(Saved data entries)
------------------------------------------------
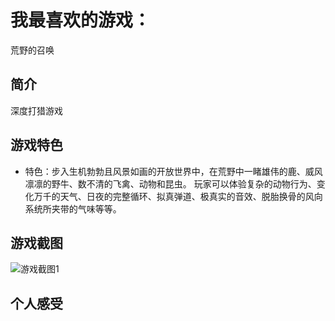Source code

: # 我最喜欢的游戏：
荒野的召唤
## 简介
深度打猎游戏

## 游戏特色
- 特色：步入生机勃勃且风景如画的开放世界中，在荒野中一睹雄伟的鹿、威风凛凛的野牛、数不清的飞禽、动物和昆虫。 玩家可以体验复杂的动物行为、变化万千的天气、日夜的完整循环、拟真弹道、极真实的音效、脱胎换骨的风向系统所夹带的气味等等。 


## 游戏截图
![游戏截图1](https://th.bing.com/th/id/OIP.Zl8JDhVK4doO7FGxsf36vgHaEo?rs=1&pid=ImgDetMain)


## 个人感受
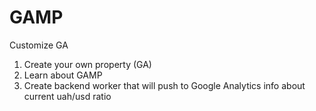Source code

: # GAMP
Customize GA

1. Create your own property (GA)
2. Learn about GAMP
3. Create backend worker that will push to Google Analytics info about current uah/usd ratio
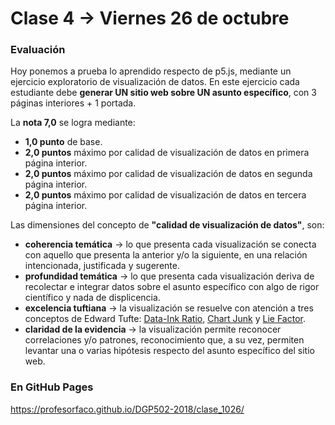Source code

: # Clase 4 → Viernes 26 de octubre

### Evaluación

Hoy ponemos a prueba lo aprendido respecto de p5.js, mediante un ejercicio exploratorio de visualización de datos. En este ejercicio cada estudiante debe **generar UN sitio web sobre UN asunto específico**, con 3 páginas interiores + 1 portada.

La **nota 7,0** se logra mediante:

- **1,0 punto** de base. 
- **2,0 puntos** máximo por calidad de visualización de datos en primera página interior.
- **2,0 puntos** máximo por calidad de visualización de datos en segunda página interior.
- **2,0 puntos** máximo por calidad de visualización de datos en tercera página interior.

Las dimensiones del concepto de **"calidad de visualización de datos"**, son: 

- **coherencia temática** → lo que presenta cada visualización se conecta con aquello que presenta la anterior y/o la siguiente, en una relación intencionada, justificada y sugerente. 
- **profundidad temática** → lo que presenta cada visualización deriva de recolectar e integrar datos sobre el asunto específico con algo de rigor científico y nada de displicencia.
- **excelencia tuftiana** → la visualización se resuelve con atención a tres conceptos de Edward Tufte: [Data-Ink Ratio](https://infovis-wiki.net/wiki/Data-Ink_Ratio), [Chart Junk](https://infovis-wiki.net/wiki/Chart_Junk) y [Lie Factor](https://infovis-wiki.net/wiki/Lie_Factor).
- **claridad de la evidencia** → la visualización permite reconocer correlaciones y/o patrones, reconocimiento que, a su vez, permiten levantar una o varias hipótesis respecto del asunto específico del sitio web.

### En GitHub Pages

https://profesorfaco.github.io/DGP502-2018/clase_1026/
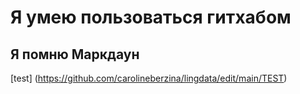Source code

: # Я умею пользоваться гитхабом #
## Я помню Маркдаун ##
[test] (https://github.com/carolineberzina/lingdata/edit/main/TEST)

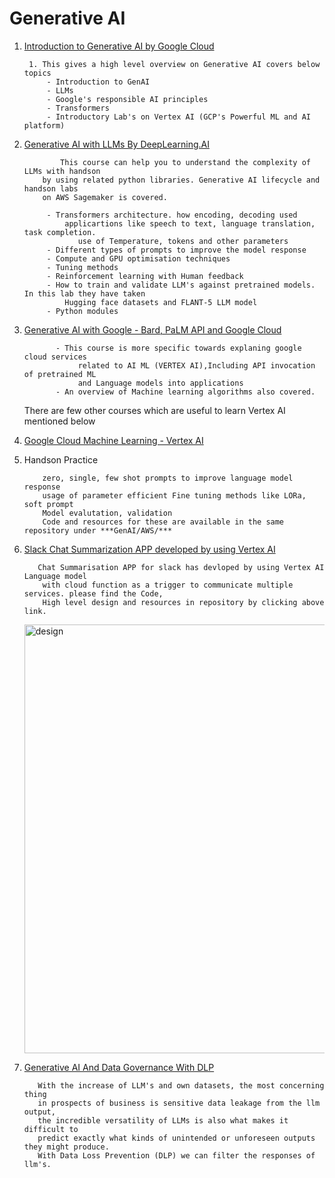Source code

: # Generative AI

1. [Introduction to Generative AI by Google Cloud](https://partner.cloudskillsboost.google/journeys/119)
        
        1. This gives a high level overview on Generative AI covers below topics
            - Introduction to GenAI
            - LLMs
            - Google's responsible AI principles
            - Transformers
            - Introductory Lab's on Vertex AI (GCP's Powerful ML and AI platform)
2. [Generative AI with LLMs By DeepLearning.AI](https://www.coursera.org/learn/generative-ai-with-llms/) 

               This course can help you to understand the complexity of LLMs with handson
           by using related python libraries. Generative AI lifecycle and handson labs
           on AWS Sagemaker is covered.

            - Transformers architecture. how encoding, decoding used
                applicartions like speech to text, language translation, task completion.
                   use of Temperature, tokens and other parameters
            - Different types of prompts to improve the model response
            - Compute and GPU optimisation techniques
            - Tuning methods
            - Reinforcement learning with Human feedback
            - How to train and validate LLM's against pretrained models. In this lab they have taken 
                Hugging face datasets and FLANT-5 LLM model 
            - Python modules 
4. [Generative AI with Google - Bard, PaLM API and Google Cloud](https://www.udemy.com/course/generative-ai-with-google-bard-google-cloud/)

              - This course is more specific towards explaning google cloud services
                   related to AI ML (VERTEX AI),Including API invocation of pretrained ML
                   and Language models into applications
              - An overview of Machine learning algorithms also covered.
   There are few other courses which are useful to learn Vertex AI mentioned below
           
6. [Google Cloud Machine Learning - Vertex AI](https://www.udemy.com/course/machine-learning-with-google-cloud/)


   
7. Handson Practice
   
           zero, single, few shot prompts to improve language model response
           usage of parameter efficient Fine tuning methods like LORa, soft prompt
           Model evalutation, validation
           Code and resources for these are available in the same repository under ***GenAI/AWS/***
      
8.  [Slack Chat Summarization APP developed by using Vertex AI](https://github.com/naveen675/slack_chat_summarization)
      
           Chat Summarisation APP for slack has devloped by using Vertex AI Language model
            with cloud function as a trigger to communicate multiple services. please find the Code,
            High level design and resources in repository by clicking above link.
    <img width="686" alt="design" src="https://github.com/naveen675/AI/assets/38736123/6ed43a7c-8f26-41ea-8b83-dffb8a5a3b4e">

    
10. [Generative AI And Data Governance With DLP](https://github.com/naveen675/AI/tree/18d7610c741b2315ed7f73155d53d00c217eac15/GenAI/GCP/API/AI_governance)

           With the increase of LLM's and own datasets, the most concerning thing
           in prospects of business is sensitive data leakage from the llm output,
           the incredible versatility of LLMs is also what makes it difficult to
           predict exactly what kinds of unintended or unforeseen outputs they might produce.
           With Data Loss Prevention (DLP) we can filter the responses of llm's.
------------------------------------------------
WHAT IS EXPECTED:
Only the lines from the start of the records to the one containing "2. Learn about GAMP" should be repeated, exactly and with both ends kept; drop any pictures.

YOUR SOLUTION:
Source code

: # 我最喜欢的游戏：
荒野的召唤
## 简介
深度打猎游戏

## 游戏特色
- 特色：步入生机勃勃且风景如画的开放世界中，在荒野中一睹雄伟的鹿、威风凛凛的野牛、数不清的飞禽、动物和昆虫。 玩家可以体验复杂的动物行为、变化万千的天气、日夜的完整循环、拟真弹道、极真实的音效、脱胎换骨的风向系统所夹带的气味等等。 


## 游戏截图
![游戏截图1](https://th.bing.com/th/id/OIP.Zl8JDhVK4doO7FGxsf36vgHaEo?rs=1&pid=ImgDetMain)


## 个人感受
Source code

: # GAMP
Customize GA

1. Create your own property (GA)
2. Learn about GAMP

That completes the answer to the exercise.